▶ _Dataset entries_
- - -

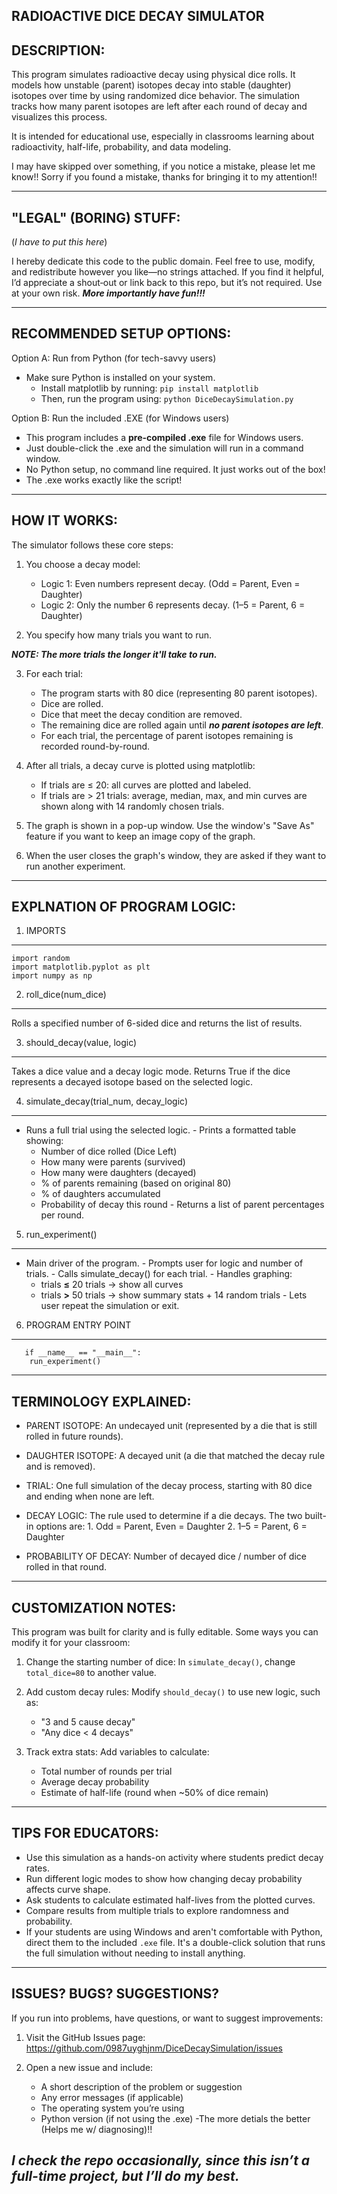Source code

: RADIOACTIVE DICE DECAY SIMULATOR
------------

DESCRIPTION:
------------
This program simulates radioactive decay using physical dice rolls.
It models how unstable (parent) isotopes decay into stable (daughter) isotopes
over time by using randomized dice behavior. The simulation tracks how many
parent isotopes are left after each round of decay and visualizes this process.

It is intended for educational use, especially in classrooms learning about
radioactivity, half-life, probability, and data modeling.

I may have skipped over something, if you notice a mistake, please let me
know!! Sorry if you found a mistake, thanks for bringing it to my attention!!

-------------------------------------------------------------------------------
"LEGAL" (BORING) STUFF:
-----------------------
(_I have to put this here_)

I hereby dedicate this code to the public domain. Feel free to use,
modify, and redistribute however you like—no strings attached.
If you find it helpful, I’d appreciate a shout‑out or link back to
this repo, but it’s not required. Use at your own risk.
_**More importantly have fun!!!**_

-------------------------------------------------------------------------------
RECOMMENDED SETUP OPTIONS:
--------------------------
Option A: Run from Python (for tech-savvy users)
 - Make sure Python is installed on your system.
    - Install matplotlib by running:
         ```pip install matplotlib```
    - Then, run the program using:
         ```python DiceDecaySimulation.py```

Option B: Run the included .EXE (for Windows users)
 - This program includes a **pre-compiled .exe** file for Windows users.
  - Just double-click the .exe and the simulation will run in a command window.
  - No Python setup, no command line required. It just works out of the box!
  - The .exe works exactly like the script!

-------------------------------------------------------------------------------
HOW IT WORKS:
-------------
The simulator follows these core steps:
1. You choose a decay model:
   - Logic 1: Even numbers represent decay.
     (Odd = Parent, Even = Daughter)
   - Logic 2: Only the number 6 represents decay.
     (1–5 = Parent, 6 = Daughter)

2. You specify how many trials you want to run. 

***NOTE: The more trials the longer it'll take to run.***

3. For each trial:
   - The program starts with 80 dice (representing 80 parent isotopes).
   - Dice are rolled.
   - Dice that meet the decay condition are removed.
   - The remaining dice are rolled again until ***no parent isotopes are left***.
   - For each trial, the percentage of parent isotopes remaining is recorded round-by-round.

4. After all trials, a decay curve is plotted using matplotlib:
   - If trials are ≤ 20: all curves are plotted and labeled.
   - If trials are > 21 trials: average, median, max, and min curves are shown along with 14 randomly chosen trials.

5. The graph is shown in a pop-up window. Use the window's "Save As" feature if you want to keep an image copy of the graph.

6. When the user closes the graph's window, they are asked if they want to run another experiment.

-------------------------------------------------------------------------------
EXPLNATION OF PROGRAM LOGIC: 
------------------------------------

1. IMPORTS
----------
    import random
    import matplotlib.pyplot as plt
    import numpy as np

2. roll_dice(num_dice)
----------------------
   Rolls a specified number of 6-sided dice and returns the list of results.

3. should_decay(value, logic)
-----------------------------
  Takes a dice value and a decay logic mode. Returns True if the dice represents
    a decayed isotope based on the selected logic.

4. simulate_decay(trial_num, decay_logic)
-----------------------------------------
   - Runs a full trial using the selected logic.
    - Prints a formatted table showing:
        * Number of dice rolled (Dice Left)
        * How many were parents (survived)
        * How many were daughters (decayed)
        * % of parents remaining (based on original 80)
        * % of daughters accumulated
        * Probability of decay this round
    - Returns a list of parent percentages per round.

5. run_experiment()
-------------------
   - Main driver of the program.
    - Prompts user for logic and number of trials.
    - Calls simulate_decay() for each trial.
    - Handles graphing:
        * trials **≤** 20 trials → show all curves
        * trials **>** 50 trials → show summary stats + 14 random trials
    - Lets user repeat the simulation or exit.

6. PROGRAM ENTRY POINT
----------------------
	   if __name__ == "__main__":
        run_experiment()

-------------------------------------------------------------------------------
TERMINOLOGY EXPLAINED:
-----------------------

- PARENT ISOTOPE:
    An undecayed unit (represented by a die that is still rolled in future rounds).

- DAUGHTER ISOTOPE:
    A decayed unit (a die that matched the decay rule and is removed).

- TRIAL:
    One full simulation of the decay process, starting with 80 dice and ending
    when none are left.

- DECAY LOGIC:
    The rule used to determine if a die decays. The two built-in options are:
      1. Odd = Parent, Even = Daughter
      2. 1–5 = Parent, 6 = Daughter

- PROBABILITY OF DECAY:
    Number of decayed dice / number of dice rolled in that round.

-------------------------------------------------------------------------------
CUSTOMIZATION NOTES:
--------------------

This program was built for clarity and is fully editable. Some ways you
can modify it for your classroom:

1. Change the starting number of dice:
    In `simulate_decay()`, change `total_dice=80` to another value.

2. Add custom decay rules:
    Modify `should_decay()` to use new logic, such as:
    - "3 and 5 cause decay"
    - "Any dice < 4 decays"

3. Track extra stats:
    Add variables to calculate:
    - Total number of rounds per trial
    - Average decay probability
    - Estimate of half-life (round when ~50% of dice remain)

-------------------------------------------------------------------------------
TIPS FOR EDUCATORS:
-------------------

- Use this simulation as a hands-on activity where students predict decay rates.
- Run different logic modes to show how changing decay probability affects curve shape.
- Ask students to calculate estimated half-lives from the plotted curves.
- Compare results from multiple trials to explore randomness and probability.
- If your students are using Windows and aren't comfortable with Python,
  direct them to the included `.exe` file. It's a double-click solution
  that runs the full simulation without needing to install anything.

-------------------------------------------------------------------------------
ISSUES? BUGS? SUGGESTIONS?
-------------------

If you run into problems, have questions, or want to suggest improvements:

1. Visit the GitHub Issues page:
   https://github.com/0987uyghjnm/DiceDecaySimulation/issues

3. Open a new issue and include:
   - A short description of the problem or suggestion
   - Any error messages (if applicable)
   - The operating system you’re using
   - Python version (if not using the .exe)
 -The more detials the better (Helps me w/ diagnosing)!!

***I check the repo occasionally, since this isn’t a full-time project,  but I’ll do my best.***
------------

- - -

▶ _What you should do_
In the entries above, restate word for word the lines between the one holding "to another value." and the one holding "3. Open a new", inclusive, and nothing besides.

▶ _Answer below_
    In `simulate_decay()`, change `total_dice=80` to another value.

2. Add custom decay rules:
    Modify `should_decay()` to use new logic, such as:
    - "3 and 5 cause decay"
    - "Any dice < 4 decays"

3. Track extra stats:
    Add variables to calculate:
    - Total number of rounds per trial
    - Average decay probability
    - Estimate of half-life (round when ~50% of dice remain)

-------------------------------------------------------------------------------
TIPS FOR EDUCATORS:
-------------------

- Use this simulation as a hands-on activity where students predict decay rates.
- Run different logic modes to show how changing decay probability affects curve shape.
- Ask students to calculate estimated half-lives from the plotted curves.
- Compare results from multiple trials to explore randomness and probability.
- If your students are using Windows and aren't comfortable with Python,
  direct them to the included `.exe` file. It's a double-click solution
  that runs the full simulation without needing to install anything.

-------------------------------------------------------------------------------
ISSUES? BUGS? SUGGESTIONS?
-------------------

If you run into problems, have questions, or want to suggest improvements:

1. Visit the GitHub Issues page:
   https://github.com/0987uyghjnm/DiceDecaySimulation/issues

3. Open a new issue and include:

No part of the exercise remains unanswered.